In order to eliminate this problem, data should either be transformed and plotted in percentiles, or the format of visualization must be chosen carefully to represent the true distribution well.
Challenge 3: Variable Preparation
The variables need to be prepared and checked properly for visualization. For example, the age variable should be binned by intervals, such as below 20, 20-24, …, to allow for a more holistic understanding of the demographic representation. Another example is the education level variable, as it is in character format, when plotted the levels will be arranged alphabetically, first ‘Bachelor’, followed by ‘Graduate’, ‘High School or College’ and ‘Low’, which is not the logical order that we are used to perceive education level. For issues like this, manual adjustment using R code is required to produce a clear and comprehensive graph.
Challenge 4: Large Raw Data File
The financial journal file used to derive income data is 80.7 MB, larger than the 50 MB size limit set by GitHub. Therefore, the raw data cannot be pushed to GitHub repository directly.
This is resolved by preparing the dataframe for visualization, and then saving it in RDS format.
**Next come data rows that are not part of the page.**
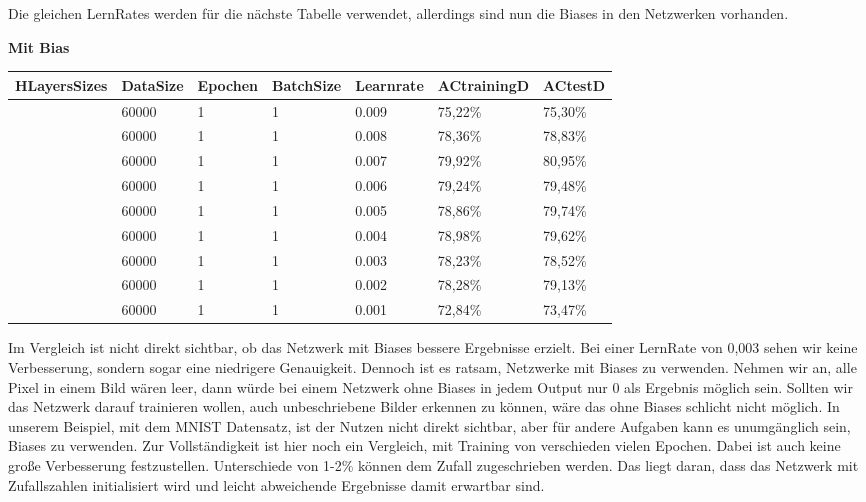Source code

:\documentclass[12pt]{article}
\begin{document}
Die gleichen LernRates werden für die nächste Tabelle verwendet, allerdings sind nun die Biases in den Netzwerken vorhanden.

\begin{table}[H]
	\textbf{Mit Bias}
    \centering
    \begin{tabular}{|l|l|l|l|l|l|l|}
    \hline
        HLayersSizes & DataSize & Epochen & BatchSize & Learnrate & ACtrainingD & ACtestD \\ \hline
        [784, 100, 10] & 60000 & 1 & 1 & 0.009 & 75,22\% & 75,30\% \\ \hline
        [784, 100, 10] & 60000 & 1 & 1 & 0.008 & 78,36\% & 78,83\% \\ \hline
        [784, 100, 10] & 60000 & 1 & 1 & 0.007 & 79,92\% & 80,95\% \\ \hline
        [784, 100, 10] & 60000 & 1 & 1 & 0.006 & 79,24\% & 79,48\% \\ \hline
        [784, 100, 10] & 60000 & 1 & 1 & 0.005 & 78,86\% & 79,74\% \\ \hline
        [784, 100, 10] & 60000 & 1 & 1 & 0.004 & 78,98\% & 79,62\% \\ \hline
        [784, 100, 10] & 60000 & 1 & 1 & 0.003 & 78,23\% & 78,52\% \\ \hline
        [784, 100, 10] & 60000 & 1 & 1 & 0.002 & 78,28\% & 79,13\% \\ \hline
        [784, 100, 10] & 60000 & 1 & 1 & 0.001 & 72,84\% & 73,47\% \\ \hline
    \end{tabular}
\end{table}
Im Vergleich ist nicht direkt sichtbar, ob das Netzwerk mit Biases bessere Ergebnisse erzielt. Bei einer LernRate von 0,003 sehen wir keine Verbesserung, sondern sogar eine niedrigere Genauigkeit.
Dennoch ist es ratsam, Netzwerke mit Biases zu verwenden. Nehmen wir an, alle Pixel in einem Bild wären leer, dann würde bei einem Netzwerk ohne Biases in jedem Output nur 0 als Ergebnis möglich sein. Sollten wir das Netzwerk darauf trainieren wollen, auch unbeschriebene Bilder erkennen zu können, wäre das ohne Biases schlicht nicht möglich. In unserem Beispiel, mit dem MNIST Datensatz, ist der Nutzen nicht direkt sichtbar, aber für andere Aufgaben kann es unumgänglich sein, Biases zu verwenden.
Zur Vollständigkeit ist hier noch ein Vergleich, mit Training von verschieden vielen Epochen. Dabei ist auch keine große Verbesserung festzustellen. Unterschiede von 1-2\% können dem Zufall zugeschrieben werden. Das liegt daran, dass das Netzwerk mit Zufallszahlen initialisiert wird und leicht abweichende Ergebnisse damit erwartbar sind. 
\end{document}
The raw data is not pushed or commited while only the saved RDS file is referenced for visualization, and pushed to GitHub repository.
The following code chunk installs the required R packages and loads them onto RStudio environment.
packages = c('tidyverse', 'knitr', 'ggdist', 'scales', 'grid', 'gridExtra',
'formattable', 'patchwork')
for(p in packages){
if(!require(p, character.only = T)){
install.packages(p)
}
library(p, character.only = T)
}
The datasets used for this exercise are provided by VAST Challenge 2022.
Data is imported using read_csv() of readr package, which
is useful for reading delimited files into tibbles.
participants <- read_csv('rawdata/Participants.csv')
financial <- read_csv('rawdata/FinancialJournal.csv')
The following code chunk is used to have an overview of the datasets.
To find out the income level of the residents, residents’ monthly income is derived by calculating the total sum of wage divided by 15. The result is the average (mean) monthly income received by the residents as the data ranges for 15 months.
income <- financial %>%
filter(category == 'Wage') %>% # extract only wage data
select(participantId, amount) %>% # extract participant ID and amount columns
group_by(participantId) %>% # group by participant ID
summarise(Monthly_Income = sum(amount)/15)
# calculate average monthly income for each participant
# check the derived file income
summary(income)
It is observed from summary(income) that the monthly
income’s variance is very high as it ranges from min value of 139.9 to
max value of 17369.0. It has outliers too as the mean and median values
are 3328.3 and 3668.5 respectively. This indicates that we need to
choose an appropriate form of data visualization, or transform the data
into percentiles so that the plot is not distorted by the outliers.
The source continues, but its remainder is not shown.